Bir başka eski yönetici kadınlara aşağılayıcı bir tavırla sürekli “bebeğim”, “tatlım” gibi ifadeler kullanıyor ve aşk hayatları hakkında sorular soruyordu. Bu uygunsuz tavır o kadar iyi biliniyordu ki bazı kadınlar yeni işe giren kadınları bu kişiye karşı uyarıyordu. Söz konusu kişi işe alımlardan sorumluydu ve Bezos’la yakın ilişkisi sayesinde korunuyordu. Ancak bir kadın çalışanın vücudunu eliyle sıkıştırdıktan sonra gönderildi.

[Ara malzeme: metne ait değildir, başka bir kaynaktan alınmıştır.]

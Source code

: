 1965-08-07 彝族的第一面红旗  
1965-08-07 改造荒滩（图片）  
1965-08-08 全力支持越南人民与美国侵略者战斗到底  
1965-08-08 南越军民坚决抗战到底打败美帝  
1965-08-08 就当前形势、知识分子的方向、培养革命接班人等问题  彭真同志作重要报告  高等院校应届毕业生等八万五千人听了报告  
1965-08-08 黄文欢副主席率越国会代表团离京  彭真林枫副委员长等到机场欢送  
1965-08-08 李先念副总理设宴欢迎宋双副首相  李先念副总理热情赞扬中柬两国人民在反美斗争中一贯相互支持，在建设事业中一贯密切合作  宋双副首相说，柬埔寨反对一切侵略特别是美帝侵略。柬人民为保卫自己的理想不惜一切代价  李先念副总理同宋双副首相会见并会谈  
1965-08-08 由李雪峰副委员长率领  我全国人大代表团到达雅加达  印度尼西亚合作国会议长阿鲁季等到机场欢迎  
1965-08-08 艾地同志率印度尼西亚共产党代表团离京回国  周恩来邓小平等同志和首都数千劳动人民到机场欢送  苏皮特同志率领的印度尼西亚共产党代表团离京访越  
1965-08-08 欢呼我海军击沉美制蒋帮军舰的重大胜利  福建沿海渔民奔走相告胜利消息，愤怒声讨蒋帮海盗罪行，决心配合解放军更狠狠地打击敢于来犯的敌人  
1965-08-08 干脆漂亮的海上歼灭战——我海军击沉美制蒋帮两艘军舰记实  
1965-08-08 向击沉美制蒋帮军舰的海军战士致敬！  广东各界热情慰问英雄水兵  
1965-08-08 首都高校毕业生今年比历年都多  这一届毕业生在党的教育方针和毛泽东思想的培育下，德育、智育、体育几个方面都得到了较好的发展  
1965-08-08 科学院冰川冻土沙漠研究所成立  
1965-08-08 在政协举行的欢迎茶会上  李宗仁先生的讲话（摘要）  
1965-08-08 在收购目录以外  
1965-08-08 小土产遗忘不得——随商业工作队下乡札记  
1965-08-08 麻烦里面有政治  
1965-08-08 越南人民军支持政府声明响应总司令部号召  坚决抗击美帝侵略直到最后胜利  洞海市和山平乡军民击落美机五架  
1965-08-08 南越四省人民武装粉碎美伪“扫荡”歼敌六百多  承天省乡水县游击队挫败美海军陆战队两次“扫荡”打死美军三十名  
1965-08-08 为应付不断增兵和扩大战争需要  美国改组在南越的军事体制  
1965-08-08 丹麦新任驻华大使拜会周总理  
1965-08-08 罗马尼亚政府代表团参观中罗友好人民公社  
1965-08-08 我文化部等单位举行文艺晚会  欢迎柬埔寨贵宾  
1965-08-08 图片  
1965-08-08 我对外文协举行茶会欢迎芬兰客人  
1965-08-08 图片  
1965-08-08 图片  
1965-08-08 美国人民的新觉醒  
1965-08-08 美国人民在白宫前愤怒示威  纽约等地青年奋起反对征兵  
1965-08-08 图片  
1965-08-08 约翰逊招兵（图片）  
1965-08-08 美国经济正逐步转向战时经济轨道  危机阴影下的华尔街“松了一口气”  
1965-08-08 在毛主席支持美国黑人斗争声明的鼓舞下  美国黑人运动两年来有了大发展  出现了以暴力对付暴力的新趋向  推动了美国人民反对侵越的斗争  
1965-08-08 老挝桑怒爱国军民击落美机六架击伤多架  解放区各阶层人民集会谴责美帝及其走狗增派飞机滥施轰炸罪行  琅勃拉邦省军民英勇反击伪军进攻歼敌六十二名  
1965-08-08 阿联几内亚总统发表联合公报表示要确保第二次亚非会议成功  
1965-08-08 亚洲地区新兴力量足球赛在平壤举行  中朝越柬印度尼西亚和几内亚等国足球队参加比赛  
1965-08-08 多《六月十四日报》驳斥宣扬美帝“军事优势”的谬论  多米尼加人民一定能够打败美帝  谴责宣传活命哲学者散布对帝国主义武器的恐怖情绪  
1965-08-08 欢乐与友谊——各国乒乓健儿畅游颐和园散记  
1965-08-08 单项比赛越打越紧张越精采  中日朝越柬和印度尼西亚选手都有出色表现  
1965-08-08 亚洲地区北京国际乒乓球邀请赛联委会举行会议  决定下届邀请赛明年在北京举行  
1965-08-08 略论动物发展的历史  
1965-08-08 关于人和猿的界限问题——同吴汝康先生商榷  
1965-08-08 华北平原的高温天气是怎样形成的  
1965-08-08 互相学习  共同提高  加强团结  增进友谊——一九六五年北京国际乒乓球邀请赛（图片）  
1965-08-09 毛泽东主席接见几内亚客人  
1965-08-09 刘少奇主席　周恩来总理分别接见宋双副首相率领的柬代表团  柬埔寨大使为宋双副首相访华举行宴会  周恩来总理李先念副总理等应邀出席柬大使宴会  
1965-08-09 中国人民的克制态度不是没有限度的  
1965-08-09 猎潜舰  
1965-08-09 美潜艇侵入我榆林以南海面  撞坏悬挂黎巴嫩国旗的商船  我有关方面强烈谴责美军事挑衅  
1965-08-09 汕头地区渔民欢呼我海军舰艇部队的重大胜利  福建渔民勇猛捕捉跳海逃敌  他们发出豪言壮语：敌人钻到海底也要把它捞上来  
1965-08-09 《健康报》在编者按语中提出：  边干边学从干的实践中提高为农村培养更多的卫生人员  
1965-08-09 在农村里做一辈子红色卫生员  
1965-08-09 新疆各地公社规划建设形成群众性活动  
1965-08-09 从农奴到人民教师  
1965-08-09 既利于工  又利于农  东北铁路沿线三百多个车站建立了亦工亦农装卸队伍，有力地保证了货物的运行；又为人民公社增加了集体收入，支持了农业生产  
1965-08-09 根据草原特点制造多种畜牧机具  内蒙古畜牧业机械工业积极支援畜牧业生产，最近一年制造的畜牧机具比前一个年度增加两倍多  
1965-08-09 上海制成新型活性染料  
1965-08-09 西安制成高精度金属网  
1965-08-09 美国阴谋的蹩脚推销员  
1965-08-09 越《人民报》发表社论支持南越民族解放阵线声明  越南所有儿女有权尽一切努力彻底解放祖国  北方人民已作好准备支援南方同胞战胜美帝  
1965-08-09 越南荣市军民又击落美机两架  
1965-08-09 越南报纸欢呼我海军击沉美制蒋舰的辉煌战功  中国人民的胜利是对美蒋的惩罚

Eski bir NASA astronotu olan üst düzey bir göreli bir keresinde kadınlarla birlikte çalışırken, “Benim fikrimi sormalısınız çünkü ben erkeğim” ifadelerini kullandı. New Shepard’ın uçuşlarıyla ilgili kaygılar sürekli olarak bastırılıyor bunu dile getiren kadınlar aşağılanıyordu.
Kötü performanslı erkekler işten çıkarılırken partiyle uğurlanırken, ekibinin performansını yükselten bir kadın çalışan işten ayrılırken binayı derhal terk etmesi istendi ve gidene kadar güvenlik yanından ayrılmadı.
Bu kültür Blue Origin’in faaliyetlerini mümkün hale getiren birçok insanın zihin sağlığına da zarar verdi. Çalışanlar insanlıktan çıktıklarını ve gezegenin en zengin adamına karşı seslerini yükseltmekten çok korktukları olaylar yaşadılar. Bazıları uzaya duydukları tutkunun böyle toksik bir ortamda manipüle edilmesi sonucu intihar düşüncelerine kapıldı. Uzun yıllarını havacılık ve savunma endüstrisinde geçirmiş üst düzey bir kadın program lideri, Blue Origin’in hayatının en kötü deneyimi olduğunu söyledi.
“KADINLARIN SÖYLEDİKLERİ DİNLENMİYORDU”
Abrams şirketteki ayrımcılık ve cinsiyetçilik suçlamalarıyla ilgili olarak da, “Blue Origin’deki kadınlar erkeklerden tamamen farklı muamele görüyordu. Fikirlerine aynı değer verilmiyordu. Söyledikleri dinlenmiyordu” diye konuştu.
Blue Origin’den yapılan açıklamada makalede dile getirilen eleştirilerle ilgili olarak ayrımcılık ve tacizin hiçbir çeşidine hoşgörü gösterilmediği ve her türlü olumsuz davranış iddiasının derhal soruşturulacağı belirtildi. Açıklamada, “Çalışanlarımız için birçok kanalımız mevcut, buna 7 gün 24 saat ulaşılabilen bir çağrı merkezi de dahil” dendi.
Güvenlik kaygılarıyla ilgili olarak Blue Origin, “Güvenlik sicilimizin arkasındayız ve New Shepard’ın bugüne kadar tasarlanmış ya da inşa edilmiş en güvenli uzay aracı olduğuna inanıyoruz” ifadelerini kullandı.
Kamu güvenliği adına roket fırlatmaları denetleyen Federal Havacılık Dairesi de güvenlikle ilgili tüm iddialar gibi Lioness’te yayımlanan makalede yer alan iddiaların da değerlendirildiğini duyurdu.